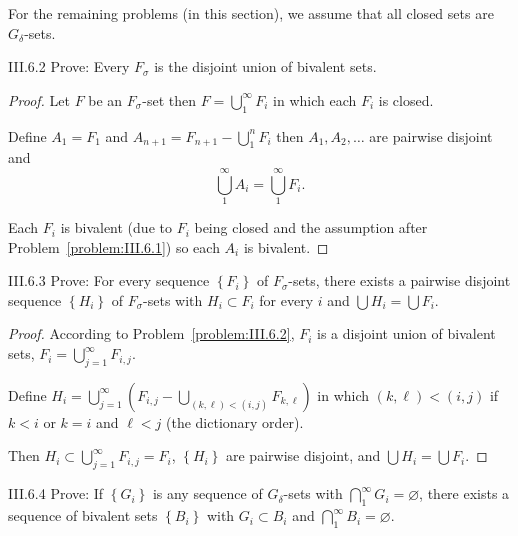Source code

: For the remaining problems (in this section), we assume that all closed sets are \(G_{\delta}\)-sets.

\begin{problem}{III.6.2}\label{problem:III.6.2}
Prove: Every \(F_{\sigma}\) is the disjoint union of bivalent sets.
\end{problem}

\begin{proof}
	Let \(F\) be an \(F_{\sigma}\)-set then \( F = \bigcup^{\infty}_{1} F_{i} \) in which each \(F_{i}\) is closed.

	Define \(A_{1} = F_{1}\) and \(A_{n+1} = F_{n+1} - \bigcup^{n}_{1} F_{i}\) then \( A_{1}, A_{2}, \ldots \) are pairwise disjoint and
	\[
		\bigcup^{\infty}_{1} A_{i} = \bigcup^{\infty}_{1} F_{i}.
	\]

	Each \(F_{i}\) is bivalent (due to \(F_{i}\) being closed and the assumption after Problem~\ref{problem:III.6.1}) so each \(A_{i}\) is bivalent.
\end{proof}

\begin{problem}{III.6.3}\label{problem:III.6.3}
Prove: For every sequence \( \left\{ F_{i} \right\} \) of \(F_{\sigma}\)-sets, there exists a pairwise disjoint sequence \( \left\{ H_{i} \right\} \) of \(F_{\sigma}\)-sets with \(H_{i} \subset F_{i}\) for every \(i\) and \( \bigcup H_{i} = \bigcup F_{i} \).
\end{problem}

\begin{proof}
	According to Problem~\ref{problem:III.6.2}, \( F_{i} \) is a disjoint union of bivalent sets, \( F_{i} = \bigcup^{\infty}_{j=1} F_{i,j} \).

	Define \( H_{i} = \bigcup^{\infty}_{j=1} \left(F_{i,j} - \bigcup_{(k,\ell) < (i,j)} F_{k,\ell}\right) \) in which \( (k,\ell) < (i,j) \) if \( k < i \) or \( k = i \) and \( \ell < j \) (the dictionary order).

	Then \( H_{i} \subset \bigcup^{\infty}_{j=1} F_{i,j} = F_{i} \), \( \left\{ H_{i} \right\} \) are pairwise disjoint, and \( \bigcup H_{i} = \bigcup F_{i} \).
\end{proof}

\begin{problem}{III.6.4}\label{problem:III.6.4}
Prove: If \( \left\{ G_{i} \right\} \) is any sequence of \(G_{\delta}\)-sets with \( \bigcap^{\infty}_{1} G_{i} = \varnothing \), there exists a sequence of bivalent sets \( \left\{ B_{i} \right\} \) with \(G_{i} \subset B_{i}\) and \( \bigcap^{\infty}_{1} B_{i} = \varnothing \).
\end{problem}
—————
**Assignment:** Restate all entries exactly; pictures stay out.

**Result of this task:**
Source code

: For the remaining problems (in this section), we assume that all closed sets are \(G_{\delta}\)-sets.

\begin{problem}{III.6.2}\label{problem:III.6.2}
Prove: Every \(F_{\sigma}\) is the disjoint union of bivalent sets.
\end{problem}

\begin{proof}
	Let \(F\) be an \(F_{\sigma}\)-set then \( F = \bigcup^{\infty}_{1} F_{i} \) in which each \(F_{i}\) is closed.

	Define \(A_{1} = F_{1}\) and \(A_{n+1} = F_{n+1} - \bigcup^{n}_{1} F_{i}\) then \( A_{1}, A_{2}, \ldots \) are pairwise disjoint and
	\[
		\bigcup^{\infty}_{1} A_{i} = \bigcup^{\infty}_{1} F_{i}.
	\]

	Each \(F_{i}\) is bivalent (due to \(F_{i}\) being closed and the assumption after Problem~\ref{problem:III.6.1}) so each \(A_{i}\) is bivalent.
\end{proof}

\begin{problem}{III.6.3}\label{problem:III.6.3}
Prove: For every sequence \( \left\{ F_{i} \right\} \) of \(F_{\sigma}\)-sets, there exists a pairwise disjoint sequence \( \left\{ H_{i} \right\} \) of \(F_{\sigma}\)-sets with \(H_{i} \subset F_{i}\) for every \(i\) and \( \bigcup H_{i} = \bigcup F_{i} \).
\end{problem}

\begin{proof}
	According to Problem~\ref{problem:III.6.2}, \( F_{i} \) is a disjoint union of bivalent sets, \( F_{i} = \bigcup^{\infty}_{j=1} F_{i,j} \).

	Define \( H_{i} = \bigcup^{\infty}_{j=1} \left(F_{i,j} - \bigcup_{(k,\ell) < (i,j)} F_{k,\ell}\right) \) in which \( (k,\ell) < (i,j) \) if \( k < i \) or \( k = i \) and \( \ell < j \) (the dictionary order).

	Then \( H_{i} \subset \bigcup^{\infty}_{j=1} F_{i,j} = F_{i} \), \( \left\{ H_{i} \right\} \) are pairwise disjoint, and \( \bigcup H_{i} = \bigcup F_{i} \).
\end{proof}

\begin{problem}{III.6.4}\label{problem:III.6.4}
Prove: If \( \left\{ G_{i} \right\} \) is any sequence of \(G_{\delta}\)-sets with \( \bigcap^{\infty}_{1} G_{i} = \varnothing \), there exists a sequence of bivalent sets \( \left\{ B_{i} \right\} \) with \(G_{i} \subset B_{i}\) and \( \bigcap^{\infty}_{1} B_{i} = \varnothing \).
\end{problem}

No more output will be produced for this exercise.